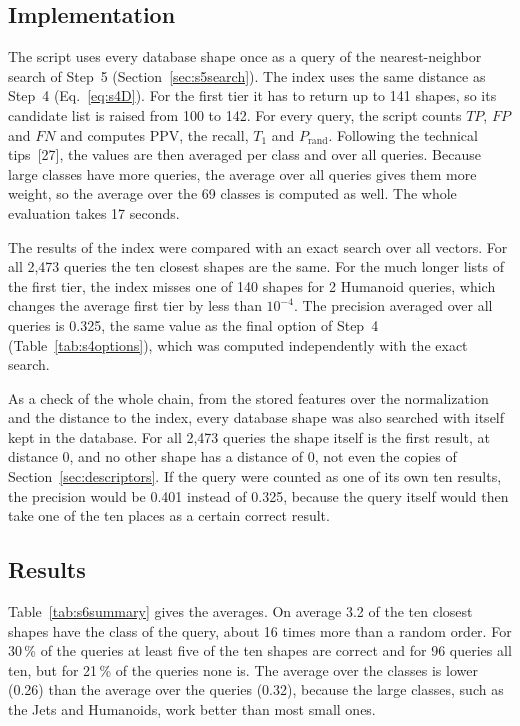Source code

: \documentclass[10pt,a4paper]{article}
\begin{document}
\subsection{Implementation}\label{sec:s6impl}
The script  uses every database shape once as a query of the nearest-neighbor search of Step~5
(Section~\ref{sec:s5search}). The index uses the same distance as Step~4 (Eq.~\eqref{eq:s4D}). For the first tier it has to
return up to 141 shapes, so its candidate list is raised from 100 to 142. For every query, the script counts $TP$, $FP$ and $FN$
and computes $\mathrm{PPV}$, the recall, $T_1$ and $P_{\mathrm{rand}}$. Following the technical tips~[27], the values are then
averaged per class and over all queries. Because large classes have more queries, the average over all queries gives them more
weight, so the average over the 69 classes is computed as well. The whole evaluation takes 17 seconds.

The results of the index were compared with an exact search over all vectors. For all 2,473 queries the ten closest shapes are
the same. For the much longer lists of the first tier, the index misses one of 140 shapes for 2 Humanoid queries, which changes
the average first tier by less than $10^{-4}$. The precision averaged over all queries is 0.325, the same value as the final option
of Step~4 (Table~\ref{tab:s4options}), which was computed independently with the exact search.

As a check of the whole chain, from the stored features over the normalization and the distance to the index, every database
shape was also searched with itself kept in the database. For all 2,473 queries the shape itself is the first result, at
distance 0, and no other shape has a distance of 0, not even the copies of Section~\ref{sec:descriptors}. If the query were
counted as one of its own ten results, the precision would be 0.401 instead of 0.325, because the query itself would then take
one of the ten places as a certain correct result.

\subsection{Results}
Table~\ref{tab:s6summary} gives the averages. On average 3.2 of the ten closest shapes have the class of the query, about 16 times
more than a random order. For 30\,\% of the queries at least five of the ten shapes are correct and for 96 queries all ten, but
for 21\,\% of the queries none is. The average over the classes is lower (0.26) than the average over the queries (0.32), because
the large classes, such as the Jets and Humanoids, work better than most small ones.
\end{document}

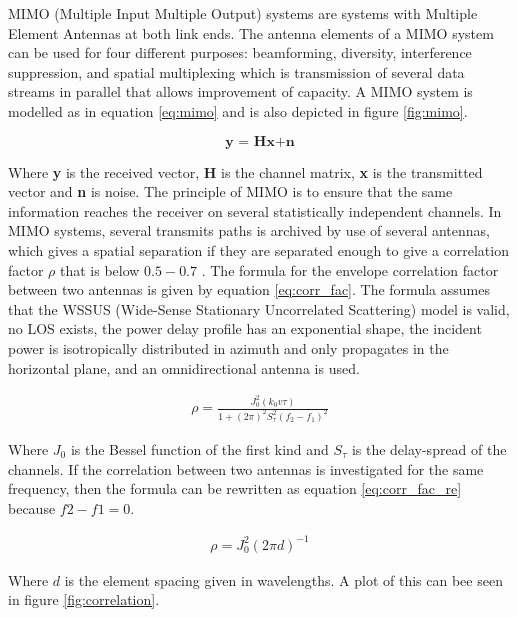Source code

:MIMO (Multiple Input Multiple Output) systems are systems with Multiple Element Antennas at both link ends. The antenna elements of a MIMO system can be used for four different purposes: beamforming, diversity, interference suppression, and spatial multiplexing which is transmission of several data streams in parallel that allows improvement of capacity.\citep{molisch2011} A MIMO system is modelled as in equation \ref{eq:mimo} and is also depicted in figure \ref{fig:mimo}.

\begin{equation}\label{eq:mimo}
\textbf{y = Hx+n}
\end{equation}  

Where \textbf{y} is the received vector, \textbf{H} is the channel matrix, \textbf{x} is the transmitted vector and \textbf{n} is noise. The principle of MIMO is to ensure that the same information reaches the receiver on several
statistically independent channels. In MIMO systems, several transmits paths is archived by use of several antennas, which gives a spatial separation if they are separated enough to give a correlation factor $\rho$ that is below $0.5 - 0.7$ \citep{molisch2011}. The formula for the envelope correlation factor between two antennas is given by equation \ref{eq:corr_fac}. The formula assumes that the WSSUS (Wide-Sense Stationary Uncorrelated Scattering) model is valid, no LOS exists, the power delay profile has an exponential shape, the incident power is isotropically distributed in azimuth and only propagates in the horizontal plane, and an omnidirectional antenna is used.

\begin{eqnarray} \label{eq:corr_fac}
\rho = \frac{J_0^2( k_0 v \tau)}{1+(2\pi)^2 S_\tau^2(f_2 - f_1)^2 }
\end{eqnarray}      

Where $J_0$ is the Bessel function of the first kind and $S_\tau$ is the delay-spread of the channels. If the correlation between two antennas is investigated for the same frequency, then the formula can be rewritten as equation \ref{eq:corr_fac_re} because $f2-f1=0$.

\begin{eqnarray} \label{eq:corr_fac_re}
\rho = J_0^2( 2\pi d)^{-1}
\end{eqnarray} 

Where $d$ is the element spacing given in wavelengths. A plot of this can bee seen in figure \ref{fig:correlation}.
◇ ◇ ◇ ◇ ◇
### WORK INSTRUCTION
Write out each line of the data exactly; the images should be left out.

### EXPECTED ANSWER
Source code

: \documentclass[10pt,a4paper]{article}
\begin{document}
\subsection{Implementation}\label{sec:s6impl}
The script  uses every database shape once as a query of the nearest-neighbor search of Step~5
(Section~\ref{sec:s5search}). The index uses the same distance as Step~4 (Eq.~\eqref{eq:s4D}). For the first tier it has to
return up to 141 shapes, so its candidate list is raised from 100 to 142. For every query, the script counts $TP$, $FP$ and $FN$
and computes $\mathrm{PPV}$, the recall, $T_1$ and $P_{\mathrm{rand}}$. Following the technical tips~[27], the values are then
averaged per class and over all queries. Because large classes have more queries, the average over all queries gives them more
weight, so the average over the 69 classes is computed as well. The whole evaluation takes 17 seconds.

The results of the index were compared with an exact search over all vectors. For all 2,473 queries the ten closest shapes are
the same. For the much longer lists of the first tier, the index misses one of 140 shapes for 2 Humanoid queries, which changes
the average first tier by less than $10^{-4}$. The precision averaged over all queries is 0.325, the same value as the final option
of Step~4 (Table~\ref{tab:s4options}), which was computed independently with the exact search.

As a check of the whole chain, from the stored features over the normalization and the distance to the index, every database
shape was also searched with itself kept in the database. For all 2,473 queries the shape itself is the first result, at
distance 0, and no other shape has a distance of 0, not even the copies of Section~\ref{sec:descriptors}. If the query were
counted as one of its own ten results, the precision would be 0.401 instead of 0.325, because the query itself would then take
one of the ten places as a certain correct result.

\subsection{Results}
Table~\ref{tab:s6summary} gives the averages. On average 3.2 of the ten closest shapes have the class of the query, about 16 times
more than a random order. For 30\,\% of the queries at least five of the ten shapes are correct and for 96 queries all ten, but
for 21\,\% of the queries none is. The average over the classes is lower (0.26) than the average over the queries (0.32), because
the large classes, such as the Jets and Humanoids, work better than most small ones.
\end{document}

Source code

:MIMO (Multiple Input Multiple Output) systems are systems with Multiple Element Antennas at both link ends. The antenna elements of a MIMO system can be used for four different purposes: beamforming, diversity, interference suppression, and spatial multiplexing which is transmission of several data streams in parallel that allows improvement of capacity.\citep{molisch2011} A MIMO system is modelled as in equation \ref{eq:mimo} and is also depicted in figure \ref{fig:mimo}.

\begin{equation}\label{eq:mimo}
\textbf{y = Hx+n}
\end{equation}  

Where \textbf{y} is the received vector, \textbf{H} is the channel matrix, \textbf{x} is the transmitted vector and \textbf{n} is noise. The principle of MIMO is to ensure that the same information reaches the receiver on several
statistically independent channels. In MIMO systems, several transmits paths is archived by use of several antennas, which gives a spatial separation if they are separated enough to give a correlation factor $\rho$ that is below $0.5 - 0.7$ \citep{molisch2011}. The formula for the envelope correlation factor between two antennas is given by equation \ref{eq:corr_fac}. The formula assumes that the WSSUS (Wide-Sense Stationary Uncorrelated Scattering) model is valid, no LOS exists, the power delay profile has an exponential shape, the incident power is isotropically distributed in azimuth and only propagates in the horizontal plane, and an omnidirectional antenna is used.

\begin{eqnarray} \label{eq:corr_fac}
\rho = \frac{J_0^2( k_0 v \tau)}{1+(2\pi)^2 S_\tau^2(f_2 - f_1)^2 }
\end{eqnarray}      

Where $J_0$ is the Bessel function of the first kind and $S_\tau$ is the delay-spread of the channels. If the correlation between two antennas is investigated for the same frequency, then the formula can be rewritten as equation \ref{eq:corr_fac_re} because $f2-f1=0$.

\begin{eqnarray} \label{eq:corr_fac_re}
\rho = J_0^2( 2\pi d)^{-1}
\end{eqnarray} 

Where $d$ is the element spacing given in wavelengths. A plot of this can bee seen in figure \ref{fig:correlation}.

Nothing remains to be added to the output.